Characters whose names would not be out of place as a bit-part in an episode of It’s Always Sunny in Philadelphia are criminal writing endeavours. But for Walton Boggs (Simmons) and Jackie Powers (Caan), there seems to be little care. One Day as a Lion presents the potential life of crime for an easily influenced character and hopes to throwdown a chance for redemption before a move to the underworld is made. Opening credits that figure Jethro Tull flute-playing is enough to get itself over the line, One Day as a Lion has all the usual draws of the low-budget with a legend-to-boot sub-genre. It should be no surprise how much time Simmons gives to this piece, and how little of it works.
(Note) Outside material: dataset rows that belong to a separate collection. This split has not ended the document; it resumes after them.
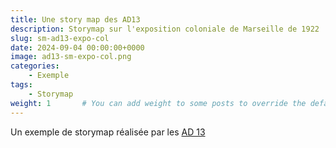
 ```yaml
---
title: Une story map des AD13
description: Storymap sur l'exposition coloniale de Marseille de 1922
slug: sm-ad13-expo-col
date: 2024-09-04 00:00:00+0000
image: ad13-sm-expo-col.png
categories:
    - Exemple
tags:
    - Storymap
weight: 1       # You can add weight to some posts to override the default sorting (date descending)
---
```


Un exemple de storymap réalisée par les [AD 13](https://www.archives13.fr/n/l-exposition-coloniale-de-marseille-de/n:298)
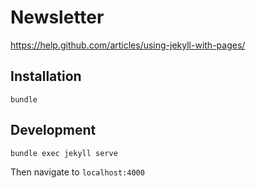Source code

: Newsletter
====

https://help.github.com/articles/using-jekyll-with-pages/

Installation
-----

```
bundle
```

Development
-----

```
bundle exec jekyll serve
```

Then navigate to `localhost:4000`
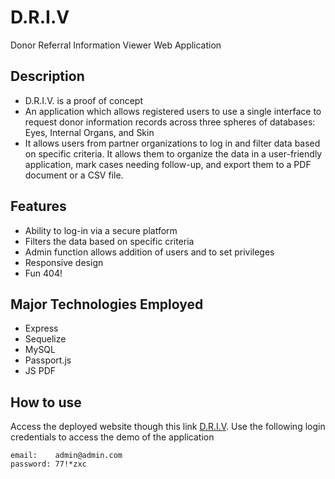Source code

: # D.R.I.V

Donor Referral Information Viewer Web Application

## Description

- D.R.I.V. is a proof of concept
- An application which allows registered users to use a single interface to request donor information records across three spheres of databases: Eyes, Internal Organs, and Skin
- It allows users from partner organizations to log in and filter data based on specific criteria. It allows them to organize the data in a user-friendly application, mark cases needing follow-up, and export them to a PDF document or a CSV file.

## Features

- Ability to log-in via a secure platform
- Filters the data based on specific criteria
- Admin function allows addition of users and to set privileges
- Responsive design
- Fun 404!

## Major Technologies Employed

- Express
- Sequelize
- MySQL
- Passport.js
- JS PDF

## How to use

Access the deployed website though this link [D.R.I.V](https://donor-referral-info-viewer.herokuapp.com/). Use the following login credentials to access the demo of the application

```text
email:    admin@admin.com
password: 77!*zxc
```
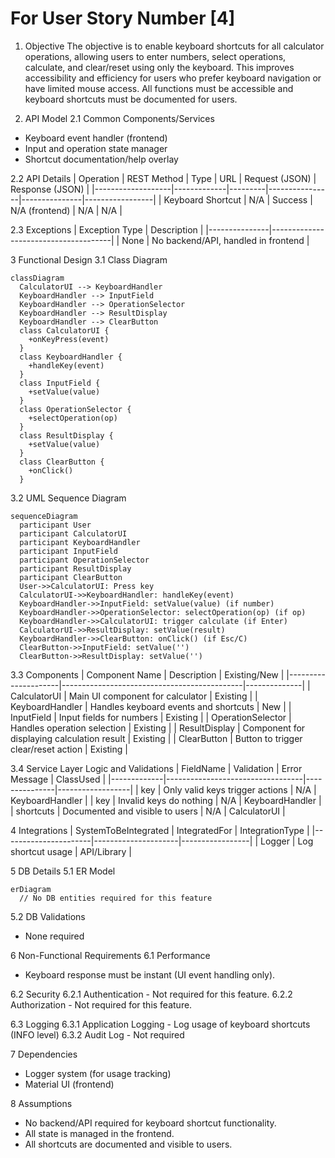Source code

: # For User Story Number [4]
1. Objective
The objective is to enable keyboard shortcuts for all calculator operations, allowing users to enter numbers, select operations, calculate, and clear/reset using only the keyboard. This improves accessibility and efficiency for users who prefer keyboard navigation or have limited mouse access. All functions must be accessible and keyboard shortcuts must be documented for users.

2. API Model
  2.1 Common Components/Services
  - Keyboard event handler (frontend)
  - Input and operation state manager
  - Shortcut documentation/help overlay

  2.2 API Details
  | Operation         | REST Method | Type    | URL            | Request (JSON) | Response (JSON) |
  |-------------------|-------------|---------|----------------|---------------|-----------------|
  | Keyboard Shortcut | N/A         | Success | N/A (frontend) | N/A           | N/A             |

  2.3 Exceptions
  | Exception Type | Description                          |
  |---------------|--------------------------------------|
  | None          | No backend/API, handled in frontend   |

3 Functional Design
  3.1 Class Diagram
  ```mermaid
  classDiagram
    CalculatorUI --> KeyboardHandler
    KeyboardHandler --> InputField
    KeyboardHandler --> OperationSelector
    KeyboardHandler --> ResultDisplay
    KeyboardHandler --> ClearButton
    class CalculatorUI {
      +onKeyPress(event)
    }
    class KeyboardHandler {
      +handleKey(event)
    }
    class InputField {
      +setValue(value)
    }
    class OperationSelector {
      +selectOperation(op)
    }
    class ResultDisplay {
      +setValue(value)
    }
    class ClearButton {
      +onClick()
    }
  ```

  3.2 UML Sequence Diagram
  ```mermaid
  sequenceDiagram
    participant User
    participant CalculatorUI
    participant KeyboardHandler
    participant InputField
    participant OperationSelector
    participant ResultDisplay
    participant ClearButton
    User->>CalculatorUI: Press key
    CalculatorUI->>KeyboardHandler: handleKey(event)
    KeyboardHandler->>InputField: setValue(value) (if number)
    KeyboardHandler->>OperationSelector: selectOperation(op) (if op)
    KeyboardHandler->>CalculatorUI: trigger calculate (if Enter)
    CalculatorUI->>ResultDisplay: setValue(result)
    KeyboardHandler->>ClearButton: onClick() (if Esc/C)
    ClearButton->>InputField: setValue('')
    ClearButton->>ResultDisplay: setValue('')
  ```

  3.3 Components
  | Component Name      | Description                                 | Existing/New |
  |---------------------|---------------------------------------------|--------------|
  | CalculatorUI        | Main UI component for calculator            | Existing     |
  | KeyboardHandler     | Handles keyboard events and shortcuts        | New          |
  | InputField          | Input fields for numbers                     | Existing     |
  | OperationSelector   | Handles operation selection                  | Existing     |
  | ResultDisplay       | Component for displaying calculation result  | Existing     |
  | ClearButton         | Button to trigger clear/reset action         | Existing     |

  3.4 Service Layer Logic and Validations
  | FieldName   | Validation                       | Error Message | ClassUsed        |
  |-------------|----------------------------------|---------------|------------------|
  | key         | Only valid keys trigger actions   | N/A           | KeyboardHandler  |
  | key         | Invalid keys do nothing           | N/A           | KeyboardHandler  |
  | shortcuts   | Documented and visible to users  | N/A           | CalculatorUI     |

4 Integrations
  | SystemToBeIntegrated | IntegratedFor        | IntegrationType |
  |----------------------|---------------------|-----------------|
  | Logger               | Log shortcut usage   | API/Library     |

5 DB Details
  5.1 ER Model
  ```mermaid
  erDiagram
    // No DB entities required for this feature
  ```
  5.2 DB Validations
  - None required

6 Non-Functional Requirements
  6.1 Performance
  - Keyboard response must be instant (UI event handling only).

  6.2 Security
    6.2.1 Authentication
    - Not required for this feature.
    6.2.2 Authorization
    - Not required for this feature.

  6.3 Logging
    6.3.1 Application Logging
    - Log usage of keyboard shortcuts (INFO level)
    6.3.2 Audit Log
    - Not required

7 Dependencies
  - Logger system (for usage tracking)
  - Material UI (frontend)

8 Assumptions
  - No backend/API required for keyboard shortcut functionality.
  - All state is managed in the frontend.
  - All shortcuts are documented and visible to users.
Time is money. Yes it is, a nondescript character hitting out at a worker with no work to do. One Day as a Lion is an hour and a half worth of money, scrawling around the screen in a nicely styled setting. Holding firm with that line drawn just before backwater town and holding firm at the dated modules of sheriff hats and plaid t-shirts, director John Swab, whose hand in exploitation and rough action is firm, hits on well. But in that also is a dated style. Men riding on the back of horses to their dang old favourite watering holes. At least it is J.K. Simmons, and sporting that magnificent beard it is hard to feel anything but moderate contempt for how dull One Day as a Lion is. At least the actors within are competent and have been told not to chew at the scenery. Presumably, as it is a rental.
But within that rented floor space and the trends and stereotypes of the thrilling drug-fuelled world of quiet American towns where everyone is a character and has sage-old, terrible thoughts, is a story. Underdeveloped, dull and charmless, but a story nonetheless. Still, having Scott Caan sport a clear and false moustache and hyping himself up by repeatedly throwing a pistol around and repeating the word “fuck it,” his handlebar stick-on looming over his Bahamas shirt like The Lorax’s facial addendum, it becomes clear the budget was splashed out on bringing Simmons into the fold. Airsoft guns, Frank Grillo appearances and shirtless cowboys stood off in the background, blurry enough to notice, not blurry enough to mistake their perked-up nipples and conquistador facial hair.
Still, One Day as a Lion looks quite nice for this sort of feature. When low-budget and straight-to-streaming write-offs look quite nice and are on-location, it is hard to knock them too harshly. Swab fails to convince of his story and his characters but the likes of Simmons were never going to be hammy and uncoordinated. They are at least present, active and trying for those moments he shows up for. Grillo has his teeth around the scenery, and it is up to the rest of the cast to swat at him with the broom of good faith in a story that could do with a few eccentrics. Grillo brings a bit too heavy a dose, and the shock switch to a courtroom drama toward the end, the terrible blood splatters on a changed man, are as shoddy as the story it finds itself in.